The budget is a statement of intent, and as I said earlier, the commitment is not to meet the budget target of 4.6 percent growth per annum. The target that we are saying will take us to where we need to get to and where President Bola Tinubu is committed to taking us is actually 5.5 percent. So we not only have to implement the budget, we have to crowd in a lot of private sector investment to ensure that we grow the economy at the rate at which we need.
So we are confident that given the work of the economic management team, given the preparation that has gone into the medium-term economic framework, that this budget will be diligently executed. And above all, it’s so important to emphasize that what is the basis of a budget? It is revenue. Where is Nigeria’s revenue headed? Up. Why? Because we have stopped, the President has stopped the hemorrhaging.
He has stopped the loss of 5 percent of GDP worth 15 to 20 billion dollars a year, and that will just be accruing and growing and available to help implement the budgets, the medium-term economic expenditure framework, and indeed the planned strategies and programs of the government of President Bola Tinubu,” he said.
While addressing borrowing concerns in the budget, Wale Edun explained that the government was taking the cheapest loans.
He also emphasized that private investors have also expressed confidence in the President’s economic policies which helped in raising dollar bonds up to $9.1 billion in a day.
He noted that while the government was committed to reducing the country’s loans, the government was taking the safest loans.
If you go to the 2025 budget proposal, you see a line there that says privatization. That’s a catch-all phrase for crowding in the private sector, whether it’s with concessions, whether it’s through private-public partnerships, whether it’s through adjusting the equity investment in joint ventures.

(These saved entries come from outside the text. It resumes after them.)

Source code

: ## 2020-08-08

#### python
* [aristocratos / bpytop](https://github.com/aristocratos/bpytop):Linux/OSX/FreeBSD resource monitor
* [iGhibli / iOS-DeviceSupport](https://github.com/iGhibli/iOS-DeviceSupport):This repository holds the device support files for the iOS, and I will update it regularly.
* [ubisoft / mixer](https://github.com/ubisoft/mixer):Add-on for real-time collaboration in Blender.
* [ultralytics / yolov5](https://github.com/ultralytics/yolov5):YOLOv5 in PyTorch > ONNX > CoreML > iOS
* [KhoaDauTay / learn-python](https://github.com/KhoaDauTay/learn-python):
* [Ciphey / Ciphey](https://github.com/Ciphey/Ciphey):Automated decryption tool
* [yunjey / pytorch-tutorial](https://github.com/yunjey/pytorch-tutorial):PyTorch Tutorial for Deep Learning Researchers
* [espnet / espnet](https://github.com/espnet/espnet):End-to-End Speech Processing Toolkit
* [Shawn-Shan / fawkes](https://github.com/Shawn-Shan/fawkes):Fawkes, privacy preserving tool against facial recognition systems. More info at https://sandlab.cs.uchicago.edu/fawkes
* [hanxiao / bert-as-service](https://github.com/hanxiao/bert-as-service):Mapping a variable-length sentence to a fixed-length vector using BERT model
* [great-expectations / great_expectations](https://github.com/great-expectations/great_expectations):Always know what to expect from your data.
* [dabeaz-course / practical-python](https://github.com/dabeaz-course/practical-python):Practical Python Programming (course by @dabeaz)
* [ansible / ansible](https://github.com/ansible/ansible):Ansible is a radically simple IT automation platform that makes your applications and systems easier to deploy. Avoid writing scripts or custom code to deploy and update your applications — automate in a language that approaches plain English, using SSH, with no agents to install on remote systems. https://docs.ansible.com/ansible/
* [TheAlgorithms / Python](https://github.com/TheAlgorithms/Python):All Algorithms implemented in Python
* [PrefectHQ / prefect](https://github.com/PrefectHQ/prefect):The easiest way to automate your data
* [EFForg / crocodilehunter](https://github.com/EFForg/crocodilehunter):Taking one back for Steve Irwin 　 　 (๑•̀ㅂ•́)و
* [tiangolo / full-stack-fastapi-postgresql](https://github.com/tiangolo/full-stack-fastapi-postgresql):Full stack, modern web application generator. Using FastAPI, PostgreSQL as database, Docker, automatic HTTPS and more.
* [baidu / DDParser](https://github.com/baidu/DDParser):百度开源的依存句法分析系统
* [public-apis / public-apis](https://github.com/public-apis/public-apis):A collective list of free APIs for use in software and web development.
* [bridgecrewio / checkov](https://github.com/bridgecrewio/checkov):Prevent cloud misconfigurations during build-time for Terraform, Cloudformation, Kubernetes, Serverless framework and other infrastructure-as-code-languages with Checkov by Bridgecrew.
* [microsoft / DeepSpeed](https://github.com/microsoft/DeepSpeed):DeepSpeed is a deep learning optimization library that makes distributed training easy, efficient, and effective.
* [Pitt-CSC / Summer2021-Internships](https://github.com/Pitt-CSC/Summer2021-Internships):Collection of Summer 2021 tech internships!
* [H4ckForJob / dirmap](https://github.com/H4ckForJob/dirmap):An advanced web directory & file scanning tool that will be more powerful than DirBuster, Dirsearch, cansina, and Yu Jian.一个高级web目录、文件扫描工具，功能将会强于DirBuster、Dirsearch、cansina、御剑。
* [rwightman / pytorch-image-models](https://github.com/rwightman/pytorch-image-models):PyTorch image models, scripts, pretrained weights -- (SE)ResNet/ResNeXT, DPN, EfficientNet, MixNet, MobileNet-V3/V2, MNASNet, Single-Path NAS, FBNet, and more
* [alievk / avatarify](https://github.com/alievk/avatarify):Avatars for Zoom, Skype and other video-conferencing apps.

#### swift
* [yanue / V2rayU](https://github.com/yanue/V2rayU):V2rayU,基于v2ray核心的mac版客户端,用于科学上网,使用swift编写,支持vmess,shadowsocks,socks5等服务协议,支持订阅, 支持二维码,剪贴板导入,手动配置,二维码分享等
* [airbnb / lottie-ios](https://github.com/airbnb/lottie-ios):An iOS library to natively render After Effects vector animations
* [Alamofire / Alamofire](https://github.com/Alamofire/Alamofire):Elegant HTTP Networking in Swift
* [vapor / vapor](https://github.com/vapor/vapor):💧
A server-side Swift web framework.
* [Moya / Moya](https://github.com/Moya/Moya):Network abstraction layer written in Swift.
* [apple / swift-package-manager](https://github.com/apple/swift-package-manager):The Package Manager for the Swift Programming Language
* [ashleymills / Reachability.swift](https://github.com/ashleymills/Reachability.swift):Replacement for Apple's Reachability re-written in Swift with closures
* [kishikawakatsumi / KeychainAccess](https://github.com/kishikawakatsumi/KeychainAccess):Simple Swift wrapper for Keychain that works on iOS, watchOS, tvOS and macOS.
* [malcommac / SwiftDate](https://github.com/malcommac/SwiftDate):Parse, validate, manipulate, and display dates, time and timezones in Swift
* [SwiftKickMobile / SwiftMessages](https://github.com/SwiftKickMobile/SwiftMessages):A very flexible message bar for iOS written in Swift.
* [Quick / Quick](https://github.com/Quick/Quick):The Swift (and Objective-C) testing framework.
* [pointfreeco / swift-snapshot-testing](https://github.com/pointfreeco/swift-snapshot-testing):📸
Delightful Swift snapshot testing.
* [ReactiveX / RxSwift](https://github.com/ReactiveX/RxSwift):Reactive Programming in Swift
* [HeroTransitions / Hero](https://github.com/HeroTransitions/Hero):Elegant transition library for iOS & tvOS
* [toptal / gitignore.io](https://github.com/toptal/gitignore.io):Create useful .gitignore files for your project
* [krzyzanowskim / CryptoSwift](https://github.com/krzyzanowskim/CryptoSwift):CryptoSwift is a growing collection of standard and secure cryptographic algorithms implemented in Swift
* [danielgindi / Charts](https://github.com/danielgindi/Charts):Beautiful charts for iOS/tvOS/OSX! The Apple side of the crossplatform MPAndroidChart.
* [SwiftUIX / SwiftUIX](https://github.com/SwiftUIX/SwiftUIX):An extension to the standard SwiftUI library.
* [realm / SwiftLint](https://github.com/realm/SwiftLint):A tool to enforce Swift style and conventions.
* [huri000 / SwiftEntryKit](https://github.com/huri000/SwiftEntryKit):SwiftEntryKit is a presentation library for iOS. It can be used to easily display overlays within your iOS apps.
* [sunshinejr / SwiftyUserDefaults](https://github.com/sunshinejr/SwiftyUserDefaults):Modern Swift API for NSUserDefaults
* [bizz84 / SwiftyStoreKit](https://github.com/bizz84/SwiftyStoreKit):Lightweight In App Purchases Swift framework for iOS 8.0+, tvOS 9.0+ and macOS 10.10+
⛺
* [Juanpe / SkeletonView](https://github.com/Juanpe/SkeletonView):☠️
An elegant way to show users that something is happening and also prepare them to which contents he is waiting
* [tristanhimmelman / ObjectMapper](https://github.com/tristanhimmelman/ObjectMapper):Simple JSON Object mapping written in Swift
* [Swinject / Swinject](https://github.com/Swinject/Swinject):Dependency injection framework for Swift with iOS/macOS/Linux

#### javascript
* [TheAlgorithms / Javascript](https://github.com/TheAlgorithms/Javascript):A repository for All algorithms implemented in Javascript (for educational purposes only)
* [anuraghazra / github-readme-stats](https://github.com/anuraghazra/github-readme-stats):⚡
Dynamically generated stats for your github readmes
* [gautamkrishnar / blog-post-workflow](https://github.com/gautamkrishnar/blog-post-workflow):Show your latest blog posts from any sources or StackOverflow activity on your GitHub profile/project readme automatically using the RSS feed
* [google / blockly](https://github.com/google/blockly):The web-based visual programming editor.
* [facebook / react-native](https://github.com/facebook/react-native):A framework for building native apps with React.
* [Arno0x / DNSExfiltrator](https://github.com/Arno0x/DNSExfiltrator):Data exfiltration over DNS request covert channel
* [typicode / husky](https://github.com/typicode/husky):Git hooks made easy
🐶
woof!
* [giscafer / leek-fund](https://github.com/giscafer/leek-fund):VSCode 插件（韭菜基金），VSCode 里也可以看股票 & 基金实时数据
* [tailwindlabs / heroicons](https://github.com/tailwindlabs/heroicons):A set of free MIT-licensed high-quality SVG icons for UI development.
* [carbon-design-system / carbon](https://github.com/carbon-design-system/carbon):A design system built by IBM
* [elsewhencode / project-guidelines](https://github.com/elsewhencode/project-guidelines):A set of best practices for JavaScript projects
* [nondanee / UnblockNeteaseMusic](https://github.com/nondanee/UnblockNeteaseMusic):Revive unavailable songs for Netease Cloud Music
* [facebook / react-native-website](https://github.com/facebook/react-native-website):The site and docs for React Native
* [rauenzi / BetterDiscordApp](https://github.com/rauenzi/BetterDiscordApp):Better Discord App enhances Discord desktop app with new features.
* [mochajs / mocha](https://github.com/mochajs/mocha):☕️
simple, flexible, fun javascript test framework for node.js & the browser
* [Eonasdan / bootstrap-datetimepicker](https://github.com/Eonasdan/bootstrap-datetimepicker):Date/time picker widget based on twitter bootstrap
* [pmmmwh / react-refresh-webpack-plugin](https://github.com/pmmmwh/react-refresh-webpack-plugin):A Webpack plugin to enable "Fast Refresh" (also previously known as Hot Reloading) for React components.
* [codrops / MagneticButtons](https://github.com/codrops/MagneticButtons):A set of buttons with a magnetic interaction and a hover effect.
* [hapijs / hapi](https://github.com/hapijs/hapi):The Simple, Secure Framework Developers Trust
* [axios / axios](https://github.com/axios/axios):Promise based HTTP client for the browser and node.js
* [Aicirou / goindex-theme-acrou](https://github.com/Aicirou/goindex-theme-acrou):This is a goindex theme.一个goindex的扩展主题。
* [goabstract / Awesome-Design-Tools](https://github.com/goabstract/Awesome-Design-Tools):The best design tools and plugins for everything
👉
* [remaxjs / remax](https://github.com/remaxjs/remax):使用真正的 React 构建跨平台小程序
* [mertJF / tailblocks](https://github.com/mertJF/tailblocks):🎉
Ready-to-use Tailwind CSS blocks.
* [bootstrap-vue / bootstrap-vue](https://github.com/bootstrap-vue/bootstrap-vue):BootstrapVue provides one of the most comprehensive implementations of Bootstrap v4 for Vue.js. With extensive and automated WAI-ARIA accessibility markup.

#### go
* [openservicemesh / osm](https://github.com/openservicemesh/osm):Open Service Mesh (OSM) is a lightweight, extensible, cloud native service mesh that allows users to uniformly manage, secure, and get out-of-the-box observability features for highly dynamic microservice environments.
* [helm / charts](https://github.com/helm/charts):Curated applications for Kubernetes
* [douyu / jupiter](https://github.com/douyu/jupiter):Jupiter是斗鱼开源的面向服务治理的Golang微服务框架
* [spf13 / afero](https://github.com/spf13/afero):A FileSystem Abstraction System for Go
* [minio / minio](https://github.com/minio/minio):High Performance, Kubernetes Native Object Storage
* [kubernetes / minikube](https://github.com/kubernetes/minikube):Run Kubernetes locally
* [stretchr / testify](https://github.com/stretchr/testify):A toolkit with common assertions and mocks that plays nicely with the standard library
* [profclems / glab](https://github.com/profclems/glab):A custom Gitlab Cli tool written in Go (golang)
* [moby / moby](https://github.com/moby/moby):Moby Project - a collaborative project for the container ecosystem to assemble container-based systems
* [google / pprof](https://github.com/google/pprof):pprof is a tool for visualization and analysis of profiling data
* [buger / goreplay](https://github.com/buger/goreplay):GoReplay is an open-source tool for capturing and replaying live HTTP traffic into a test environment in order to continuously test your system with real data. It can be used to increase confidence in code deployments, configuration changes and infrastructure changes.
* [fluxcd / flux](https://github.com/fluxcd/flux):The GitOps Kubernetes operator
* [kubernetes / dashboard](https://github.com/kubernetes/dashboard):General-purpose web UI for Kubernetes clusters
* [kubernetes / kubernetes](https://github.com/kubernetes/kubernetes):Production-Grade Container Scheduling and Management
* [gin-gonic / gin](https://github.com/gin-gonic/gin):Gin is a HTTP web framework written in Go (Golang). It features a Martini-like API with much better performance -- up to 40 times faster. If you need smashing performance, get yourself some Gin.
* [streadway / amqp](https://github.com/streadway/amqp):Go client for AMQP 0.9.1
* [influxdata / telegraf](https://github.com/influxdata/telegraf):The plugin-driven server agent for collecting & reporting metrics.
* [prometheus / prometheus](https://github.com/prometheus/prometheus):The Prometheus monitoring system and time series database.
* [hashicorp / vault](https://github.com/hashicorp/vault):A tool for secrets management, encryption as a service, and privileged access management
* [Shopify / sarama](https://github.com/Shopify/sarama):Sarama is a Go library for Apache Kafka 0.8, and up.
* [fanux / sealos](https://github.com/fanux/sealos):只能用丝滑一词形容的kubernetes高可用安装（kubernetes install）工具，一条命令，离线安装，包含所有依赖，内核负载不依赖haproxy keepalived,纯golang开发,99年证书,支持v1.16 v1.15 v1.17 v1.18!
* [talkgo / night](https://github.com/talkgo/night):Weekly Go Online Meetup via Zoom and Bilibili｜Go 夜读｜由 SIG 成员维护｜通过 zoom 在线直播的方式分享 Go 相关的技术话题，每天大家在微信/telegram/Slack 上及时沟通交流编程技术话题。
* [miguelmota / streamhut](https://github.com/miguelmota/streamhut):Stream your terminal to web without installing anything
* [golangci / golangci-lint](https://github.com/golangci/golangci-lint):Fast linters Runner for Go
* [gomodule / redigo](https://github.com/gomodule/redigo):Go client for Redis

So that is right there. In addition, the commitment is to the private sector.
The commitment is to ensuring that everything is done to encourage private sector investment in the economy. That is where the large funds are available. As for borrowing, you start with the cheapest type of borrowing. That is concessional finance. We are an IDA country. Our aim is to get out of it, but the International Development Association funding of the World Bank is virtually free, 1% over 40 years. We have taken that, we have earned that, and we’ve got the encouragement and support for the President’s programs for the macroeconomic reforms by having a full support, $1.5 billion this year from the World Bank.
In addition, you take other bilateral funding that’s available, but when you do go to the international capital market and they support you, as they did Nigeria, where we just sought to finish our borrowing program for the year, having taken advantage of the cheapest sources of funds, we now went to the open market. We asked for $2.2 billion. We started at 9 a.m. in London, offices of the investment bankers. By 12 we had $4 billion. By 4 p.m. we had $9.1 billion. It’s a sign of confidence. It’s a sign of the trust and belief in the macroeconomic reforms and strategies of the government. It was a good day for Nigeria,” Edun stated.